Avant, on attendait que l’agresseur recommence et on punissait. La nouveauté, avec ce dispositif, c’est qu’on protège la femme avant la commission du nouveau fait de violence. Sur 158 femmes qui ont bénéficié du téléphone depuis quatre ans et demi en Seine-Saint-Denis, le département qui a été pilote dans ce domaine, il y a eu 100 interventions et 10 interpellations d’agresseurs. Les effets bénéfiques sont bien visibles, y compris pour les travailleurs sociaux, les associatifs et les magistrats qui travaillent en amont sur la situation de ces femmes. Avant ils se disaient « cette dame est en grand danger, mais comment la protéger ? ». Maintenant, ils ont un outil à disposition qui leur permet d’être plus performant dans leur mission. Nous avons aussi remarqué que l’attention portée aux femmes en danger dans le département est beaucoup plus importante qu’avant, notamment de la part des magistrats.

Au-delà du gadget technologique, le téléphone «grand danger» s’inscrit dans un dispositif plus global de lutte contre les violences faites aux femmes. Dans quelle mesure participe-t-il de ce processus ?

Le téléphone sort complètement les victimes de la solitude et de l’isolement dans lesquels elles se trouvent et qui les fragilisent. Savoir qu’elles pourront toujours obtenir de l’aide au bout du fil en cas de danger les apaise. On est face à des femmes qui sont dans une grande peur, avec un partenaire ou un ex-partenaire qui leur a dit « je vais te tuer », et elles savent qu’il pourrait passer à l’acte. Certaines femmes ne sortaient plus de chez elles, même pour aller jeter les poubelles. Mais grâce au téléphone, qu’elles emportent partout, elles sortent à nouveau. Bien sûr ce n’est pas une armure, ce n’est pas du 100%, mais si l’agresseur est en bas de chez elles, au coin de la rue, ou devant l’école des enfants, elles peuvent appeler. Et puis il y a d’autres numéros pré-enregistrés dans le téléphone, qui permettent de contacter des associations locales, lorsque la victime n’est pas en danger immédiat mais qu’elle est très angoissée.

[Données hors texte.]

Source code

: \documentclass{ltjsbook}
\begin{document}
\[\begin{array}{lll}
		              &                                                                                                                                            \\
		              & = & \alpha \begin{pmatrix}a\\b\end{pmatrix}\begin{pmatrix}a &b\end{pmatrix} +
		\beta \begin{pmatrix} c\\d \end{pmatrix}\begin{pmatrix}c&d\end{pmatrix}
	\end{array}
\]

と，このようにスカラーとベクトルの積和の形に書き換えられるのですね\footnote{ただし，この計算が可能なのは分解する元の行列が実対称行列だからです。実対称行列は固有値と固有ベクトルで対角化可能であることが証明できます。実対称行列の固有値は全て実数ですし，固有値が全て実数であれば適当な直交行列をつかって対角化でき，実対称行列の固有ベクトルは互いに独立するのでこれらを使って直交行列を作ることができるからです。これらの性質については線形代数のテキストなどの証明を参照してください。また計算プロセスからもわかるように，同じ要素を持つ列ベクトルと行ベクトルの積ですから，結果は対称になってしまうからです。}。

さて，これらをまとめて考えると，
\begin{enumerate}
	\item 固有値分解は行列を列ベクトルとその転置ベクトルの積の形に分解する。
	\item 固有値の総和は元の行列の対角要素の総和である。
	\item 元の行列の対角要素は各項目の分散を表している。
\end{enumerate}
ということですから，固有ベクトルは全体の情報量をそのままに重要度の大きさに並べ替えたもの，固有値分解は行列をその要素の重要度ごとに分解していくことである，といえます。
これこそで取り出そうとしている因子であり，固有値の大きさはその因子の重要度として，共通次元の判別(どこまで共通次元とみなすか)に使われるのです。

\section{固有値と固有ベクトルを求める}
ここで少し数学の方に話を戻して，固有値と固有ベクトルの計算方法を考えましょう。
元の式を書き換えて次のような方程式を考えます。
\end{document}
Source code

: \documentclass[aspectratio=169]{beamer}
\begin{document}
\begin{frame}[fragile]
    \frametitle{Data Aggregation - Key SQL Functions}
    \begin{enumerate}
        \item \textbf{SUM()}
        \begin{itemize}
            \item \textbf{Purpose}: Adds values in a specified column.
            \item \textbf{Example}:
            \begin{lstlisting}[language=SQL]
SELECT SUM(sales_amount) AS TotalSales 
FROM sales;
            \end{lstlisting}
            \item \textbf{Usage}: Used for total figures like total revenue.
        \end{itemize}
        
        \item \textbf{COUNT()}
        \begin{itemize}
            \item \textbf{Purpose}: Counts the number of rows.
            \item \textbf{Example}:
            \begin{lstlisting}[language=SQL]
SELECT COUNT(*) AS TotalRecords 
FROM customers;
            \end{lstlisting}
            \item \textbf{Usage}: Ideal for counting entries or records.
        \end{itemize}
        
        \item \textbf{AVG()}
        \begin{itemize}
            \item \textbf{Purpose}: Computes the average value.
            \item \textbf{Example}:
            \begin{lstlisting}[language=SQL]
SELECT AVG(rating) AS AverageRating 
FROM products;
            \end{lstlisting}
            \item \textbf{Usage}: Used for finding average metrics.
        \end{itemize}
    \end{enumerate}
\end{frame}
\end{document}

Le dispositif, d’une durée de six mois, est renouvelable une seule fois en Seine-Saint-Denis, pourquoi ?

Le téléphone ne doit pas devenir un doudou et l’objectif est bien de leur permettre de sortir de la violence. Nous avons estimé que deux fois six mois, c’était à peu près le temps nécessaire pour régler la situation sociale et judiciaire des femmes victimes. Mais dans le volet «violences faites aux femmes» de la loi pour l’égalité entre les femmes et les hommes, promulguée en juillet, il est seulement indiqué que le dispositif est renouvelable, sans autre précision, ce qui laisse une marge de manœuvre au procureur.